In the age of data-driven technologies, optical computing—which processes information using light instead of electricity—has emerged as a promising frontier. Unlike traditional electronic processors, optical systems can perform computations at the speed of light with extremely low energy consumption. This opens up exciting opportunities in fields such as artificial intelligence (AI), autonomous vision, and real-time medical imaging.
A recent collaborative study between Professor LI Wei's group at the Changchun Institute of Optics, Fine Mechanics and Physics, Chinese Academy of Sciences and Professor Andrea Alù's group at the City University of New York represents a significant leap in optical computing. Published in Nature Communications, the work introduces a nonlocal flat optical device capable of real-time, size-selective image processing and optical denoising, marking a notable first in this area of research.
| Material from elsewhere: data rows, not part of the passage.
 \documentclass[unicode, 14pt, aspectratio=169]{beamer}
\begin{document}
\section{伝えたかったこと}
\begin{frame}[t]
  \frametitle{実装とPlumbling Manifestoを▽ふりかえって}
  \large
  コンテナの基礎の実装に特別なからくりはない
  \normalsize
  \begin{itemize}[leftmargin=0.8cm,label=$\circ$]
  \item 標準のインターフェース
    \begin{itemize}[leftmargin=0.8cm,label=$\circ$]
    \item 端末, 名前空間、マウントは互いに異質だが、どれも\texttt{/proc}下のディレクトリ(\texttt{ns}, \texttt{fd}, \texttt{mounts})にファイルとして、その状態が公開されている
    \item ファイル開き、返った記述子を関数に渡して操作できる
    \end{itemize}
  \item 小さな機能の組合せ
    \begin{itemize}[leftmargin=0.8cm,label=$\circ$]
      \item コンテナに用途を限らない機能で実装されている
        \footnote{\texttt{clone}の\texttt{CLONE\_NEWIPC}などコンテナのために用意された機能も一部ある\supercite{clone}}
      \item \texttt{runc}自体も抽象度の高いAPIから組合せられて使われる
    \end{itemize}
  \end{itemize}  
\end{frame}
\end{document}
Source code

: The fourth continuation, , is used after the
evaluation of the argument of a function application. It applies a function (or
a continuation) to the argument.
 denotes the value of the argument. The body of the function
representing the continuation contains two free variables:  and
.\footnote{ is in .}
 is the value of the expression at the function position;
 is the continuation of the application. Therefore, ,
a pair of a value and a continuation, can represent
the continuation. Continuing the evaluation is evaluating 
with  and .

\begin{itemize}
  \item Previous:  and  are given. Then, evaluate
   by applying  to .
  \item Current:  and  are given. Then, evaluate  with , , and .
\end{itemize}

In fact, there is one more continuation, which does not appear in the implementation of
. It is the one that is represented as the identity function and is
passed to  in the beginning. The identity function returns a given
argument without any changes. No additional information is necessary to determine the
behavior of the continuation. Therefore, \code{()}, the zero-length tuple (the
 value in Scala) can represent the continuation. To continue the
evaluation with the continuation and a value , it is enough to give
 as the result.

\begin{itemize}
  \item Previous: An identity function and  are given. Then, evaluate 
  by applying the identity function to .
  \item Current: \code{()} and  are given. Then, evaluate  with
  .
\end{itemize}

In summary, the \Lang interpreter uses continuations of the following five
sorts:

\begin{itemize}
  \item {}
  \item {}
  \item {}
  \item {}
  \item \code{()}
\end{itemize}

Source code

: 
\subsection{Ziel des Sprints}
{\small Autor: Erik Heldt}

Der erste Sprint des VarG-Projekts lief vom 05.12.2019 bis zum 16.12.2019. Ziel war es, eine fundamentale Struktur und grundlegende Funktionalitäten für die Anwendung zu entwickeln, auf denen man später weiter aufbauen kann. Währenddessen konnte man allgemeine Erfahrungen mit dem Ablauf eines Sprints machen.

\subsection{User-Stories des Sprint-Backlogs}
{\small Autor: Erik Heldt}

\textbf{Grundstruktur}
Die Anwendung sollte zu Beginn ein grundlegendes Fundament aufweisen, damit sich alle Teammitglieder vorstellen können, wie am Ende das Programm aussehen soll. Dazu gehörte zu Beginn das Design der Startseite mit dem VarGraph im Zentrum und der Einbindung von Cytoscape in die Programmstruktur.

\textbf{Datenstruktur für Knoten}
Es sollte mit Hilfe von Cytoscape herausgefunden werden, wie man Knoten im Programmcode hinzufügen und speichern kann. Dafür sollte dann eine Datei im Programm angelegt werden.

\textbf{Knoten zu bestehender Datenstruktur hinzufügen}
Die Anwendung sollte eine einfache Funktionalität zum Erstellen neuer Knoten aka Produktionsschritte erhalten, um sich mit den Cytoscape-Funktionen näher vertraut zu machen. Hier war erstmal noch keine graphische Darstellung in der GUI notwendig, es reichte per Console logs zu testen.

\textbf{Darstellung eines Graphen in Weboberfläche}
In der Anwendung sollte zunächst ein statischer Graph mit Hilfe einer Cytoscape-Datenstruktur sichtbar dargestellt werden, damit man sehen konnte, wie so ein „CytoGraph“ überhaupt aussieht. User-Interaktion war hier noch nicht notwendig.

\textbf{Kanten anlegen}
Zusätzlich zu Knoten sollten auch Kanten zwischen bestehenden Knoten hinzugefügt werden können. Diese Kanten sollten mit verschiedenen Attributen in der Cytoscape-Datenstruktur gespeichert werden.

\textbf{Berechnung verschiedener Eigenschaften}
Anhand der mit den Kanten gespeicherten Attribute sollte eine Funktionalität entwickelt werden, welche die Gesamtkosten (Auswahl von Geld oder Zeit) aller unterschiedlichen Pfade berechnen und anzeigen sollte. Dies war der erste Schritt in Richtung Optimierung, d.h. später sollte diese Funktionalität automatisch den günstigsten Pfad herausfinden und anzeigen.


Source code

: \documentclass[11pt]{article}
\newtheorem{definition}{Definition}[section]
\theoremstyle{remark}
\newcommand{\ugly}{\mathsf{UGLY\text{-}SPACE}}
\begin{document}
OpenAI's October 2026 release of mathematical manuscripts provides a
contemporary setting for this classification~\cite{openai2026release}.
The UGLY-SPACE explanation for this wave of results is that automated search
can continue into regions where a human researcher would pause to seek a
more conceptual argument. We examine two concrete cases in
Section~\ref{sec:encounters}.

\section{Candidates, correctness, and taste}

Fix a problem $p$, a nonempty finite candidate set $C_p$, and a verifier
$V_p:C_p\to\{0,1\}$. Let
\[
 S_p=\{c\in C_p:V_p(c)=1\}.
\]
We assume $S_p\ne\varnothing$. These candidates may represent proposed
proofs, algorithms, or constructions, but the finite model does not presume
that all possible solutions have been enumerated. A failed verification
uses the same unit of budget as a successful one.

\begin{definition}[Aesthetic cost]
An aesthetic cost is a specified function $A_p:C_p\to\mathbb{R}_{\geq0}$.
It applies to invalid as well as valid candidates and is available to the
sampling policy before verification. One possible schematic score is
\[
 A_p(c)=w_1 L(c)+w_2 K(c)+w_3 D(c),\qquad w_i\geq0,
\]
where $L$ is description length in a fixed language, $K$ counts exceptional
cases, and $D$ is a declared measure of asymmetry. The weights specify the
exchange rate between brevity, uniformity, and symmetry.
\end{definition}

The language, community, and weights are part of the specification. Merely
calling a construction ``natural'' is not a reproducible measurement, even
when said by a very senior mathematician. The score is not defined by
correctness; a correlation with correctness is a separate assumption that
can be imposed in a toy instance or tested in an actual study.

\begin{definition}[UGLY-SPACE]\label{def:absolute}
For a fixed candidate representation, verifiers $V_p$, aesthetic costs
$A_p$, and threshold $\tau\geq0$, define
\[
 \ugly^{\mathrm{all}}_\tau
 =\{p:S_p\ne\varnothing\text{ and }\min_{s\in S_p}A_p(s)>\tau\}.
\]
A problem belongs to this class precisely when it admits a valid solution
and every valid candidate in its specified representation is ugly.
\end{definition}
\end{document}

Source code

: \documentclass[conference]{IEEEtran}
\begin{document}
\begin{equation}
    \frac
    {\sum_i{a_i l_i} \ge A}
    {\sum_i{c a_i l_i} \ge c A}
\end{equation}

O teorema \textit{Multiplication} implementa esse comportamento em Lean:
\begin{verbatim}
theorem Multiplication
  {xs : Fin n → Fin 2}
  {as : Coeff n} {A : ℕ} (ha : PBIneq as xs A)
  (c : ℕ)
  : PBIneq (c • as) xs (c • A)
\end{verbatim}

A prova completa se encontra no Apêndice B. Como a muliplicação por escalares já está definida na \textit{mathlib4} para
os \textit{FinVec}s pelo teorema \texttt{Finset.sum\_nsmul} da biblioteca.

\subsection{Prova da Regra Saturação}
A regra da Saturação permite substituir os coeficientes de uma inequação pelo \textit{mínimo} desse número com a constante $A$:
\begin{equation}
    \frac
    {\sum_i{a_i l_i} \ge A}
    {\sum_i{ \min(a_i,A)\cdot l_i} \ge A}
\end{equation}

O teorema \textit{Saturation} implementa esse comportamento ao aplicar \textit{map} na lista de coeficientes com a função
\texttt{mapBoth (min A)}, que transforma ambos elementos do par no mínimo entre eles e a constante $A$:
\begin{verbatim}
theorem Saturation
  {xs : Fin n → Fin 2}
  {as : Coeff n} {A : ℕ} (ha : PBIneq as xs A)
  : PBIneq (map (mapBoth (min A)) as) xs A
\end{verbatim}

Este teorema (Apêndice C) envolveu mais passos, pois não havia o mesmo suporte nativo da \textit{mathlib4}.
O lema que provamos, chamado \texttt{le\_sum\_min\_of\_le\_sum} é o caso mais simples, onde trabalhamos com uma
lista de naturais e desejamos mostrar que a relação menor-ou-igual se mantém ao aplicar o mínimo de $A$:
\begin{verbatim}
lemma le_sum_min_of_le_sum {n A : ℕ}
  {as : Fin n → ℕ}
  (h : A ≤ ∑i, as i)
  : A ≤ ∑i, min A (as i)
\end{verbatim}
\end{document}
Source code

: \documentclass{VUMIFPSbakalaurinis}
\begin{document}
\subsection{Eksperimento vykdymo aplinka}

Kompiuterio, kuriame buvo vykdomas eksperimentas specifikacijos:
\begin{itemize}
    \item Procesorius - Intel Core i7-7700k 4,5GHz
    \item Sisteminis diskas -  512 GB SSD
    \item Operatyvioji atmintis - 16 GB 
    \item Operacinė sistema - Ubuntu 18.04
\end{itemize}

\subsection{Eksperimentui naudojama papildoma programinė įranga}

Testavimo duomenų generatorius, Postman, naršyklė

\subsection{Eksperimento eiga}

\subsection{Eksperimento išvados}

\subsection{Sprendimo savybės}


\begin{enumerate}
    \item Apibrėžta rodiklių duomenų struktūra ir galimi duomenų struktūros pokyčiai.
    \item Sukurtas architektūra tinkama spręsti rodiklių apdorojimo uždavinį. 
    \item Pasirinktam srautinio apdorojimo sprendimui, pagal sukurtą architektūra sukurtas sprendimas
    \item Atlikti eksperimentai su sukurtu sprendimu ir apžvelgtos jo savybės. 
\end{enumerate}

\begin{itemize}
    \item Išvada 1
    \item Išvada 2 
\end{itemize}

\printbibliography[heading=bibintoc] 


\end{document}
Historically, optical systems for image processing have relied on bulky lenses or complex Fourier optics setups. While metasurfaces and nanophotonic devices have been explored as miniaturized alternatives, these designs have often lacked multifunctionality. Many were not cost-effective, scalable, or able to dynamically handle noisy input data—particularly where background interference or size-based object selection is involved. What sets this new device apart is its ability to perform spatial band-pass filtering in momentum space using a remarkably simple structure: a three-layer metal-dielectric-metal cavity. This compact configuration not only enhances edge detection down to ~0.9 μm but, for the first time, integrates image denoising capabilities through optical transfer function (OTF) engineering—a technique rarely explored for noise reduction in all-optical systems.
Unlike previous devices that lacked selectivity, the nonlocal flat optics developed here can distinguish features based on size—effectively acting as a size-sensitive filter. This allows the system to reject unwanted background noise while preserving critical image details. Such functionality is crucial for applications ranging from biomedical imaging to autonomous navigation, where clarity and precision are non-negotiable. Furthermore, the design is scalable and cost-effective, making it a strong candidate for commercial and industrial use. It’s simple three-layer structure lends itself to mass manufacturing, paving the way for integration into compact imaging and sensing systems.
This work not only pushes the boundaries of flat optics but also opens new pathways for optical AI hardware, where light itself performs the computations traditionally handled by digital processors. Future research could explore tunable or reconfigurable versions of the device, adaptive filtering for dynamic environments, or integration with AI systems to enable smarter, faster, and more energy-efficient decision-making—all powered by light. As the demand for real-time, low-power computation grows, innovations like this represent a critical step toward the future of optical computing and intelligent vision systems.